MetaLP is a protein inference algorithm for shotgun proteomics analysis of microbial communities. Two key innovations in MetaLP were the integration of taxonomic abundances as prior information and the formulation of protein inference as a linear programming problem. It was optimized for metaproteomics to address the degenerate peptides and ‘one-hit wonders’ issues. The objective of MetaLP is to produce substantially higher numbers of protein identifications in complex metaproteomics datasets.
- Anaconda3 for python environment
- numpy >= 1.19.5
- gurobipy == 9.1.2
- Note that python package for gurobi requires a license. Gurobi provides free academic licenses after the registration (https://pages.gurobi.com/registration). Detail instruction for the license registration is available (https://www.gurobi.com/downloads/end-user-license-agreement-academic/).

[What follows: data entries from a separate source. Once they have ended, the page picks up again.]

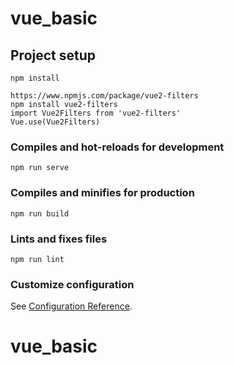 # vue_basic

## Project setup
```
npm install

https://www.npmjs.com/package/vue2-filters
npm install vue2-filters
import Vue2Filters from 'vue2-filters'
Vue.use(Vue2Filters)

```

### Compiles and hot-reloads for development
```
npm run serve
```

### Compiles and minifies for production
```
npm run build
```

### Lints and fixes files
```
npm run lint
```

### Customize configuration
See [Configuration Reference](https://cli.vuejs.org/config/).
# vue_basic
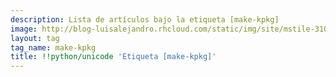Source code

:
 ```yaml
---
description: Lista de artículos bajo la etiqueta [make-kpkg]
image: http://blog-luisalejandro.rhcloud.com/static/img/site/mstile-310x310.png
layout: tag
tag_name: make-kpkg
title: !!python/unicode 'Etiqueta [make-kpkg]'
---
```


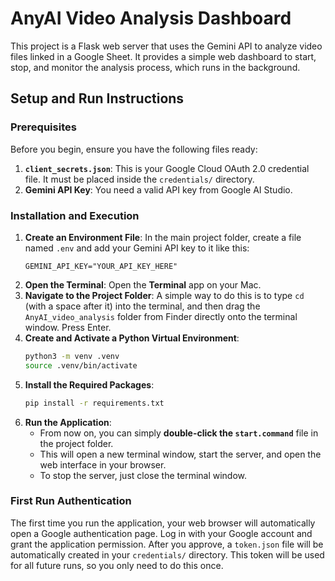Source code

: # AnyAI Video Analysis Dashboard

This project is a Flask web server that uses the Gemini API to analyze video files linked in a Google Sheet. It provides a simple web dashboard to start, stop, and monitor the analysis process, which runs in the background.

## Setup and Run Instructions

### Prerequisites

Before you begin, ensure you have the following files ready:

1.  **`client_secrets.json`**: This is your Google Cloud OAuth 2.0 credential file. It must be placed inside the `credentials/` directory.
2.  **Gemini API Key**: You need a valid API key from Google AI Studio.

### Installation and Execution

1.  **Create an Environment File**: In the main project folder, create a file named `.env` and add your Gemini API key to it like this:
    ```
    GEMINI_API_KEY="YOUR_API_KEY_HERE"
    ```
2.  **Open the Terminal**: Open the **Terminal** app on your Mac.
3.  **Navigate to the Project Folder**: A simple way to do this is to type `cd ` (with a space after it) into the terminal, and then drag the `AnyAI_video_analysis` folder from Finder directly onto the terminal window. Press Enter.
4.  **Create and Activate a Python Virtual Environment**:
    ```bash
    python3 -m venv .venv
    source .venv/bin/activate
    ```
5.  **Install the Required Packages**:
    ```bash
    pip install -r requirements.txt
    ```
6.  **Run the Application**:
    -   From now on, you can simply **double-click the `start.command`** file in the project folder.
    -   This will open a new terminal window, start the server, and open the web interface in your browser.
    -   To stop the server, just close the terminal window.

### First Run Authentication

The first time you run the application, your web browser will automatically open a Google authentication page. Log in with your Google account and grant the application permission. After you approve, a `token.json` file will be automatically created in your `credentials/` directory. This token will be used for all future runs, so you only need to do this once.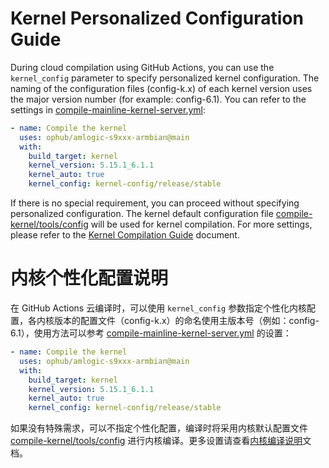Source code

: # Kernel Personalized Configuration Guide

During cloud compilation using GitHub Actions, you can use the `kernel_config` parameter to specify personalized kernel configuration. The naming of the configuration files (config-k.x) of each kernel version uses the major version number (for example: config-6.1). You can refer to the settings in [compile-mainline-kernel-server.yml](../.github/workflows/compile-mainline-kernel-server.yml):

```yaml
- name: Compile the kernel
  uses: ophub/amlogic-s9xxx-armbian@main
  with:
    build_target: kernel
    kernel_version: 5.15.1_6.1.1
    kernel_auto: true
    kernel_config: kernel-config/release/stable
```

If there is no special requirement, you can proceed without specifying personalized configuration. The kernel default configuration file [compile-kernel/tools/config](https://github.com/ophub/amlogic-s9xxx-armbian/tree/main/compile-kernel/tools/config) will be used for kernel compilation. For more settings, please refer to the [Kernel Compilation Guide](https://github.com/ophub/amlogic-s9xxx-armbian/tree/main/compile-kernel) document.

# 内核个性化配置说明

在 GitHub Actions 云编译时，可以使用 `kernel_config` 参数指定个性化内核配置，各内核版本的配置文件（config-k.x）的命名使用主版本号（例如：config-6.1），使用方法可以参考 [compile-mainline-kernel-server.yml](../.github/workflows/compile-mainline-kernel-server.yml) 的设置：

```yaml
- name: Compile the kernel
  uses: ophub/amlogic-s9xxx-armbian@main
  with:
    build_target: kernel
    kernel_version: 5.15.1_6.1.1
    kernel_auto: true
    kernel_config: kernel-config/release/stable
```

如果没有特殊需求，可以不指定个性化配置，编译时将采用内核默认配置文件 [compile-kernel/tools/config](https://github.com/ophub/amlogic-s9xxx-armbian/tree/main/compile-kernel/tools/config) 进行内核编译。更多设置请查看[内核编译说明](https://github.com/ophub/amlogic-s9xxx-armbian/tree/main/compile-kernel)文档。
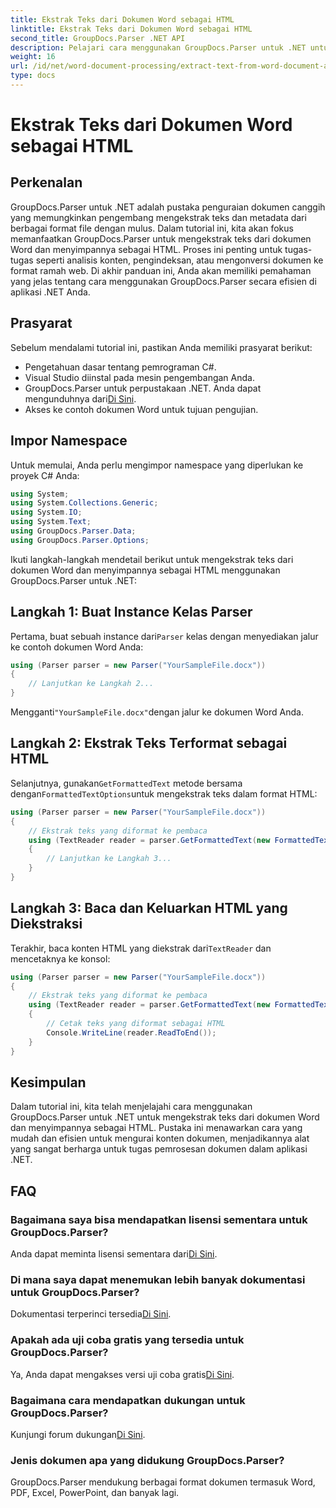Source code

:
 ```yaml
---
title: Ekstrak Teks dari Dokumen Word sebagai HTML
linktitle: Ekstrak Teks dari Dokumen Word sebagai HTML
second_title: GroupDocs.Parser .NET API
description: Pelajari cara menggunakan GroupDocs.Parser untuk .NET untuk mengekstrak teks dari dokumen Word dan menyimpannya sebagai HTML. Tutorial langkah demi langkah dengan contoh kode.
weight: 16
url: /id/net/word-document-processing/extract-text-from-word-document-as-html/
type: docs
---
```

# Ekstrak Teks dari Dokumen Word sebagai HTML

## Perkenalan
GroupDocs.Parser untuk .NET adalah pustaka penguraian dokumen canggih yang memungkinkan pengembang mengekstrak teks dan metadata dari berbagai format file dengan mulus. Dalam tutorial ini, kita akan fokus memanfaatkan GroupDocs.Parser untuk mengekstrak teks dari dokumen Word dan menyimpannya sebagai HTML. Proses ini penting untuk tugas-tugas seperti analisis konten, pengindeksan, atau mengonversi dokumen ke format ramah web. Di akhir panduan ini, Anda akan memiliki pemahaman yang jelas tentang cara menggunakan GroupDocs.Parser secara efisien di aplikasi .NET Anda.
## Prasyarat
Sebelum mendalami tutorial ini, pastikan Anda memiliki prasyarat berikut:
- Pengetahuan dasar tentang pemrograman C#.
- Visual Studio diinstal pada mesin pengembangan Anda.
-  GroupDocs.Parser untuk perpustakaan .NET. Anda dapat mengunduhnya dari[Di Sini](https://releases.groupdocs.com/parser/net/).
- Akses ke contoh dokumen Word untuk tujuan pengujian.
## Impor Namespace
Untuk memulai, Anda perlu mengimpor namespace yang diperlukan ke proyek C# Anda:
```csharp
using System;
using System.Collections.Generic;
using System.IO;
using System.Text;
using GroupDocs.Parser.Data;
using GroupDocs.Parser.Options;
```
Ikuti langkah-langkah mendetail berikut untuk mengekstrak teks dari dokumen Word dan menyimpannya sebagai HTML menggunakan GroupDocs.Parser untuk .NET:
## Langkah 1: Buat Instance Kelas Parser
 Pertama, buat sebuah instance dari`Parser` kelas dengan menyediakan jalur ke contoh dokumen Word Anda:
```csharp
using (Parser parser = new Parser("YourSampleFile.docx"))
{
    // Lanjutkan ke Langkah 2...
}
```
 Mengganti`"YourSampleFile.docx"`dengan jalur ke dokumen Word Anda.
## Langkah 2: Ekstrak Teks Terformat sebagai HTML
 Selanjutnya, gunakan`GetFormattedText` metode bersama dengan`FormattedTextOptions`untuk mengekstrak teks dalam format HTML:
```csharp
using (Parser parser = new Parser("YourSampleFile.docx"))
{
    // Ekstrak teks yang diformat ke pembaca
    using (TextReader reader = parser.GetFormattedText(new FormattedTextOptions(FormattedTextMode.Html)))
    {
        // Lanjutkan ke Langkah 3...
    }
}
```
## Langkah 3: Baca dan Keluarkan HTML yang Diekstraksi
 Terakhir, baca konten HTML yang diekstrak dari`TextReader` dan mencetaknya ke konsol:
```csharp
using (Parser parser = new Parser("YourSampleFile.docx"))
{
    // Ekstrak teks yang diformat ke pembaca
    using (TextReader reader = parser.GetFormattedText(new FormattedTextOptions(FormattedTextMode.Html)))
    {
        // Cetak teks yang diformat sebagai HTML
        Console.WriteLine(reader.ReadToEnd());
    }
}
```
## Kesimpulan
Dalam tutorial ini, kita telah menjelajahi cara menggunakan GroupDocs.Parser untuk .NET untuk mengekstrak teks dari dokumen Word dan menyimpannya sebagai HTML. Pustaka ini menawarkan cara yang mudah dan efisien untuk mengurai konten dokumen, menjadikannya alat yang sangat berharga untuk tugas pemrosesan dokumen dalam aplikasi .NET.

## FAQ
### Bagaimana saya bisa mendapatkan lisensi sementara untuk GroupDocs.Parser?
 Anda dapat meminta lisensi sementara dari[Di Sini](https://purchase.groupdocs.com/temporary-license/).
### Di mana saya dapat menemukan lebih banyak dokumentasi untuk GroupDocs.Parser?
 Dokumentasi terperinci tersedia[Di Sini](https://tutorials.groupdocs.com/parser/net/).
### Apakah ada uji coba gratis yang tersedia untuk GroupDocs.Parser?
 Ya, Anda dapat mengakses versi uji coba gratis[Di Sini](https://releases.groupdocs.com/).
### Bagaimana cara mendapatkan dukungan untuk GroupDocs.Parser?
 Kunjungi forum dukungan[Di Sini](https://forum.groupdocs.com/c/parser/17).
### Jenis dokumen apa yang didukung GroupDocs.Parser?
GroupDocs.Parser mendukung berbagai format dokumen termasuk Word, PDF, Excel, PowerPoint, dan banyak lagi.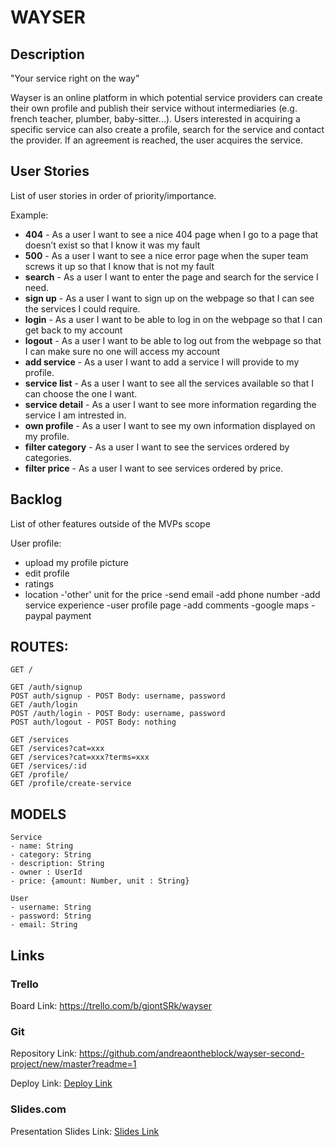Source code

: # WAYSER

## Description
"Your service right on the way"

Wayser is an online platform in which potential service providers can create their own profile and publish their service without intermediaries (e.g. french teacher, plumber, baby-sitter...). Users interested in acquiring a specific service can also create a profile, search for the service and contact the provider. If an agreement is reached, the user acquires the service.

## User Stories

List of user stories in order of priority/importance.

Example:
- **404** - As a user I want to see a nice 404 page when I go to a page that doesn’t exist so that I know it was my fault 
- **500** - As a user I want to see a nice error page when the super team screws it up so that I know that is not my fault
- **search** - As a user I want to enter the page and search for the service I need.
- **sign up** - As a user I want to sign up on the webpage so that I can see the services I could require.
- **login** - As a user I want to be able to log in on the webpage so that I can get back to my account
- **logout** - As a user I want to be able to log out from the webpage so that I can make sure no one will access my account
- **add service** - As a user I want to add a service I will provide to my profile.
- **service list** - As a user I want to see all the services available so that I can choose the one I want.
- **service detail** - As a user I want to see more information regarding the service I am intrested in.
- **own profile** - As a user I want to see my own information displayed on my profile.
- **filter category** - As a user I want to see the services ordered by categories.
- **filter price** - As a user I want to see services ordered by price.

## Backlog

List of other features outside of the MVPs scope

User profile:
- upload my profile picture
- edit profile
- ratings
- location
-'other' unit for the price
-send email
-add phone number
-add service experience
-user profile page
-add comments
-google maps
-paypal payment


## ROUTES:
```
GET / 

GET /auth/signup
POST auth/signup - POST Body: username, password
GET /auth/login
POST /auth/login - POST Body: username, password
POST auth/logout - POST Body: nothing

GET /services
GET /services?cat=xxx
GET /services?cat=xxx?terms=xxx
GET /services/:id
GET /profile/
GET /profile/create-service

```

## MODELS

```
Service
- name: String
- category: String
- description: String
- owner : UserId
- price: {amount: Number, unit : String}
```    

```
User
- username: String
- password: String
- email: String
```

## Links

### Trello

Board Link:
https://trello.com/b/gjontSRk/wayser

### Git

Repository Link:
https://github.com/andreaontheblock/wayser-second-project/new/master?readme=1

Deploy Link:
[Deploy Link](http://heroku.com)

### Slides.com

Presentation Slides Link:
[Slides Link](http://slides.com)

python LP2_species_V2.py -i input/P2.identification_1%.txt -o P2_result.txt -g P2_filteringResult.txt -d pro2otu/P2_ProToOTU.tsv -f 0.01 -p probability/protein_probability_P2.txt
- MetaLP requires three input files shown as below:
-i: a file contains the peptide identification scores for each identified peptide and corresponding parent proteins
-d: a file contains the relationship between protein identifier with the OTUs which the protein is belonging to
-p: a file contains OTUs (operational Taxonomic Units) and their estimated probability
- MetaLP generates two output files shown as below:
-o: protein inference result, it contains protein groups and their score inferred by MetaLP
-g: filtering result by assigned FDR (False Discovery Rate). The default FDR is 0.01, which can be passed by the option -f
- The detail user manual will show if using:
python LP2_species_V2.py -h
- MetaWrap pipeline (https://github.com/bxlab/metaWRAP)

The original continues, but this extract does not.